The enhanced adsorption properties of phosphorus from aqueous solutions using lanthanum modified synthetic zeolites

Abstract

Abstract In this study, a modified synthetic zeolite adsorbent was synthesized by the hydrothermal method using coal fly ash as the main raw material, and the enhanced phosphorus adsorption properties from aqueous solutions were then evaluated. The modification parameters were specifically studied and optimized. Moreover, the effects of initial phosphorus concentration, adsorption time, and pH value on phosphorus absorption were also investigated. The adsorbent was characterized by the energy-dispersive spectrometer analysis, scanning electron microscopy, and Fourier transform infrared spectroscopy.

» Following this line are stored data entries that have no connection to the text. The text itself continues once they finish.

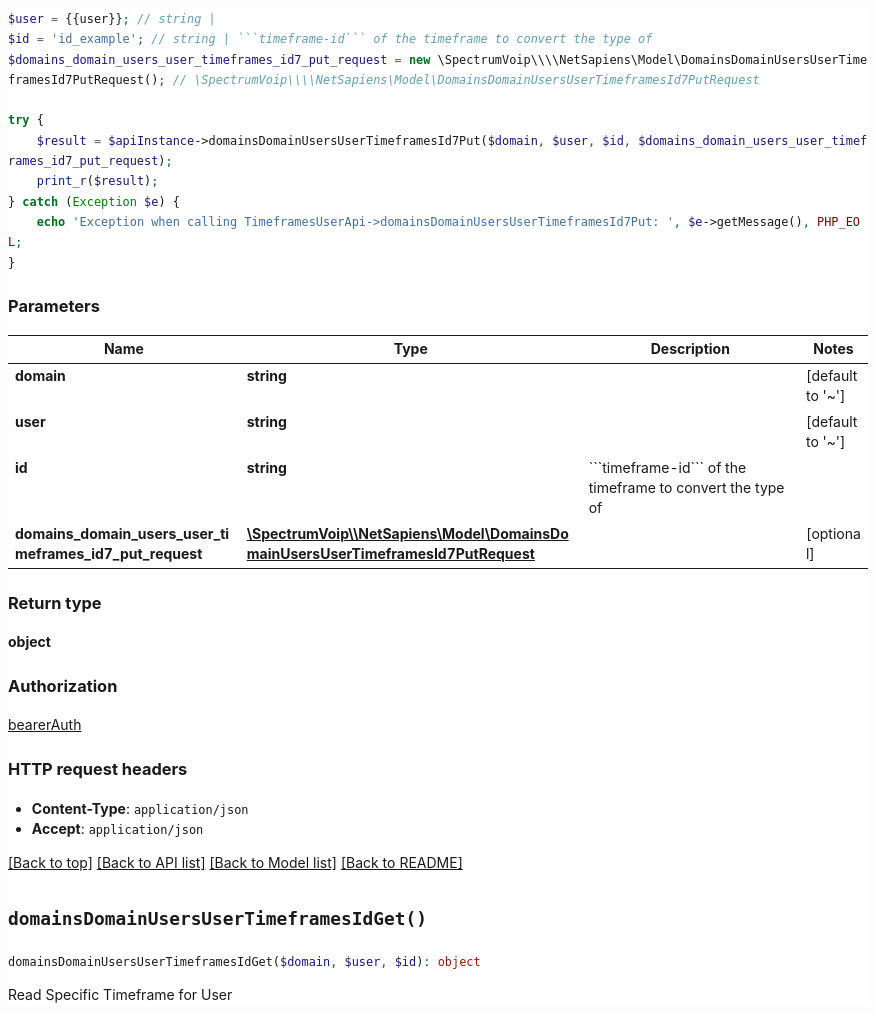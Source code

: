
 ```php
$user = {{user}}; // string | 
$id = 'id_example'; // string | ```timeframe-id``` of the timeframe to convert the type of
$domains_domain_users_user_timeframes_id7_put_request = new \SpectrumVoip\\\\NetSapiens\Model\DomainsDomainUsersUserTimeframesId7PutRequest(); // \SpectrumVoip\\\\NetSapiens\Model\DomainsDomainUsersUserTimeframesId7PutRequest

try {
    $result = $apiInstance->domainsDomainUsersUserTimeframesId7Put($domain, $user, $id, $domains_domain_users_user_timeframes_id7_put_request);
    print_r($result);
} catch (Exception $e) {
    echo 'Exception when calling TimeframesUserApi->domainsDomainUsersUserTimeframesId7Put: ', $e->getMessage(), PHP_EOL;
}
```

### Parameters

| Name | Type | Description  | Notes |
| ------------- | ------------- | ------------- | ------------- |
| **domain** | **string**|  | [default to &#39;~&#39;] |
| **user** | **string**|  | [default to &#39;~&#39;] |
| **id** | **string**| &#x60;&#x60;&#x60;timeframe-id&#x60;&#x60;&#x60; of the timeframe to convert the type of | |
| **domains_domain_users_user_timeframes_id7_put_request** | [**\SpectrumVoip\\\\NetSapiens\Model\DomainsDomainUsersUserTimeframesId7PutRequest**](../Model/DomainsDomainUsersUserTimeframesId7PutRequest.md)|  | [optional] |

### Return type

**object**

### Authorization

[bearerAuth](../../README.md#bearerAuth)

### HTTP request headers

- **Content-Type**: `application/json`
- **Accept**: `application/json`

[[Back to top]](#) [[Back to API list]](../../README.md#endpoints)
[[Back to Model list]](../../README.md#models)
[[Back to README]](../../README.md)

## `domainsDomainUsersUserTimeframesIdGet()`

```php
domainsDomainUsersUserTimeframesIdGet($domain, $user, $id): object
```

Read Specific Timeframe for User
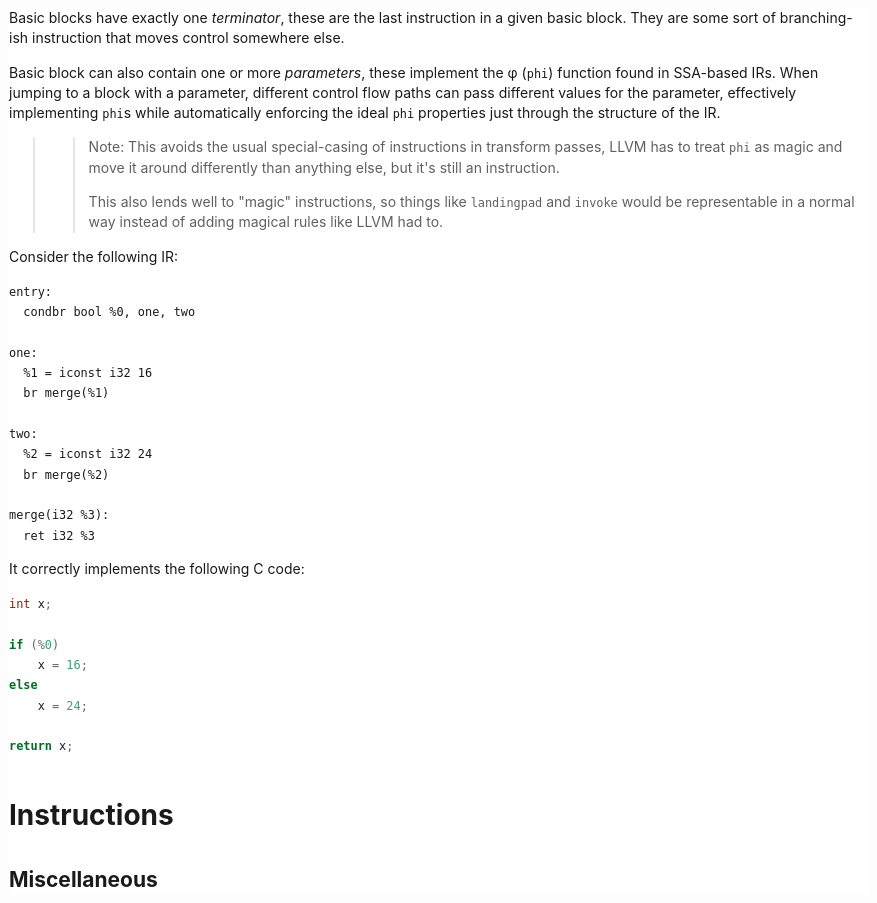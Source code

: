 Basic blocks have exactly one *terminator*, these are the last instruction in a given basic block. They are some sort of branching-ish instruction that moves control somewhere else.

Basic block can also contain one or more *parameters*, these implement the φ (`phi`) function found in SSA-based IRs. When
jumping to a block with a parameter, different control flow paths can pass different values for the parameter, effectively
implementing `phi`s while automatically enforcing the ideal `phi` properties just through the structure of the IR. 

> > Note: This avoids the usual special-casing of instructions in transform passes, LLVM has to treat `phi` as magic
> > and move it around differently than anything else, but it's still an instruction.
> >
> > This also lends well to "magic" instructions, so things like `landingpad` and `invoke` would be representable
> > in a normal way instead of adding magical rules like LLVM had to. 
 
Consider the following IR:

```other
entry:
  condbr bool %0, one, two
  
one:
  %1 = iconst i32 16
  br merge(%1)

two:
  %2 = iconst i32 24
  br merge(%2)

merge(i32 %3):
  ret i32 %3
```

It correctly implements the following C code:

```c
int x;

if (%0)
    x = 16;
else
    x = 24;

return x;
```

# Instructions

## Miscellaneous
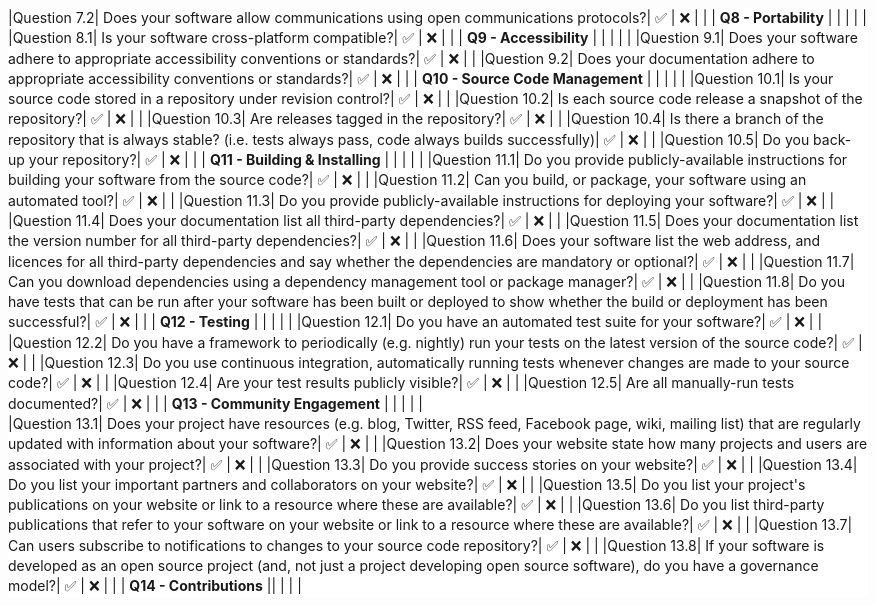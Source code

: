 |Question 7.2| Does your software allow communications using open communications protocols?| ✅   | ❌  |          |
| **Q8 - Portability**             | |  |   |   |
|Question 8.1| Is your software cross-platform compatible?| ✅   | ❌  |          |
| **Q9 - Accessibility**           | |  |   |   |
|Question 9.1| Does your software adhere to appropriate accessibility conventions or standards?| ✅   | ❌  |          |
|Question 9.2| Does your documentation adhere to appropriate accessibility conventions or standards?| ✅   | ❌  |          |
| **Q10 - Source Code Management** | |  |   |   |
|Question 10.1| Is your source code stored in a repository under revision control?| ✅   | ❌  |          |
|Question 10.2| Is each source code release a snapshot of the repository?| ✅   | ❌  |          |
|Question 10.3| Are releases tagged in the repository?| ✅   | ❌  |          |
|Question 10.4| Is there a branch of the repository that is always stable? (i.e. tests always pass, code always builds successfully)| ✅   | ❌  |          |
|Question 10.5| Do you back-up your repository?| ✅   | ❌  |          |
| **Q11 - Building & Installing**  | |  |   |   |
|Question 11.1| Do you provide publicly-available instructions for building your software from the source code?| ✅   | ❌  |          |
|Question 11.2| Can you build, or package, your software using an automated tool?| ✅   | ❌  |          |
|Question 11.3| Do you provide publicly-available instructions for deploying your software?| ✅   | ❌  |          |
|Question 11.4| Does your documentation list all third-party dependencies?| ✅   | ❌  |          |
|Question 11.5| Does your documentation list the version number for all third-party dependencies?| ✅   | ❌  |          |
|Question 11.6| Does your software list the web address, and licences for all third-party dependencies and say whether the dependencies are mandatory or optional?| ✅   | ❌  |          |
|Question 11.7| Can you download dependencies using a dependency management tool or package manager?| ✅   | ❌  |          |
|Question 11.8| Do you have tests that can be run after your software has been built or deployed to show whether the build or deployment has been successful?| ✅   | ❌  |          |
| **Q12 - Testing**                | |  |   |   |
|Question 12.1| Do you have an automated test suite for your software?| ✅   | ❌  |          |
|Question 12.2| Do you have a framework to periodically (e.g. nightly) run your tests on the latest version of the source code?| ✅   | ❌  |          |
|Question 12.3| Do you use continuous integration, automatically running tests whenever changes are made to your source code?| ✅   | ❌  |          |
|Question 12.4| Are your test results publicly visible?| ✅   | ❌  |          |
|Question 12.5| Are all manually-run tests documented?| ✅   | ❌  |          |
| **Q13 - Community Engagement**   |  |  |   |   |                                                                                                                                                                                           
|Question 13.1| Does your project have resources (e.g. blog, Twitter, RSS feed, Facebook page, wiki, mailing list) that are regularly updated with information about your software?| ✅   | ❌  |          |
|Question 13.2| Does your website state how many projects and users are associated with your project?| ✅   | ❌  |          |
|Question 13.3| Do you provide success stories on your website?| ✅   | ❌  |          |
|Question 13.4| Do you list your important partners and collaborators on your website?| ✅   | ❌  |          |
|Question 13.5| Do you list your project's publications on your website or link to a resource where these are available?| ✅   | ❌  |          |
|Question 13.6| Do you list third-party publications that refer to your software on your website or link to a resource where these are available?| ✅   | ❌  |          |
|Question 13.7| Can users subscribe to notifications to changes to your source code repository?| ✅   | ❌  |          |
|Question 13.8| If your software is developed as an open source project (and, not just a project developing open source software), do you have a governance model?| ✅   | ❌  |          |
| **Q14 - Contributions**          ||  |   |   |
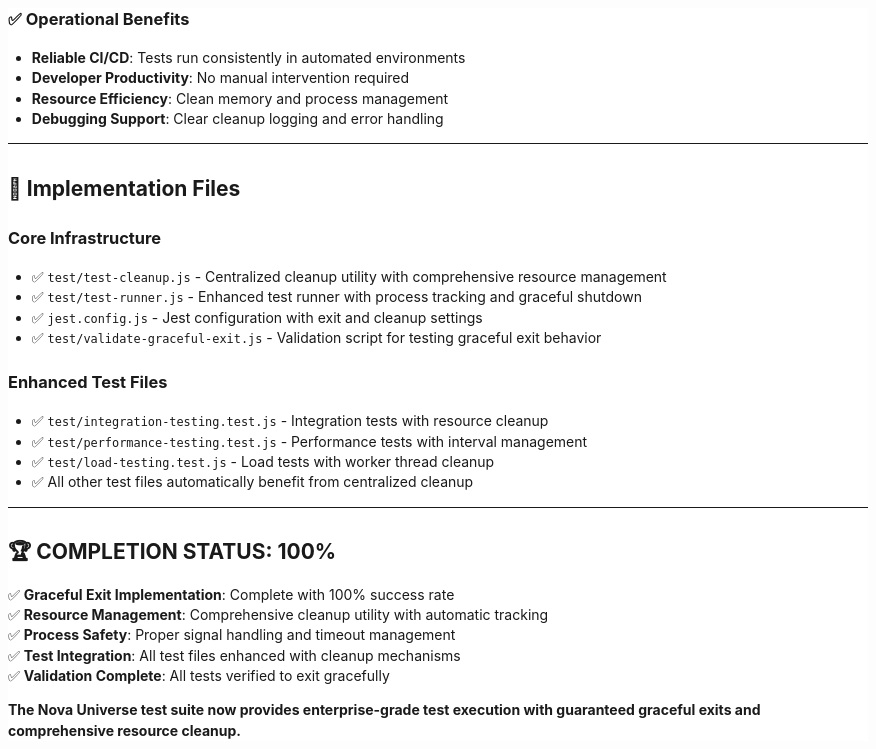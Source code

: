 ### **✅ Operational Benefits**
- **Reliable CI/CD**: Tests run consistently in automated environments
- **Developer Productivity**: No manual intervention required
- **Resource Efficiency**: Clean memory and process management
- **Debugging Support**: Clear cleanup logging and error handling

---

## 📝 **Implementation Files**

### **Core Infrastructure**
- ✅ `test/test-cleanup.js` - Centralized cleanup utility with comprehensive resource management
- ✅ `test/test-runner.js` - Enhanced test runner with process tracking and graceful shutdown
- ✅ `jest.config.js` - Jest configuration with exit and cleanup settings
- ✅ `test/validate-graceful-exit.js` - Validation script for testing graceful exit behavior

### **Enhanced Test Files**
- ✅ `test/integration-testing.test.js` - Integration tests with resource cleanup
- ✅ `test/performance-testing.test.js` - Performance tests with interval management
- ✅ `test/load-testing.test.js` - Load tests with worker thread cleanup
- ✅ All other test files automatically benefit from centralized cleanup

---

## 🏆 **COMPLETION STATUS: 100%**

✅ **Graceful Exit Implementation**: Complete with 100% success rate  
✅ **Resource Management**: Comprehensive cleanup utility with automatic tracking  
✅ **Process Safety**: Proper signal handling and timeout management  
✅ **Test Integration**: All test files enhanced with cleanup mechanisms  
✅ **Validation Complete**: All tests verified to exit gracefully  

**The Nova Universe test suite now provides enterprise-grade test execution with guaranteed graceful exits and comprehensive resource cleanup.**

Furthermore, the phosphorus adsorption properties of the zeolite adsorbent were preliminarily discussed through the perspectives of isothermal adsorption experiments, adsorption kinetics experiments, and adsorption thermodynamics calculations. The results show that the lanthanum ions were physically loaded on the surface and micropores of the adsorbent after modification, which helps to enhance the adsorption effect of phosphorus components from the aqueous solution. The phosphorus removal rate has been increased by about 65%. The adsorption process better fitted the Langmuir and Elovich equations. The theoretical calculation and analysis of adsorption thermodynamics showed that the adsorption and removal of phosphorus in water happens spontaneously.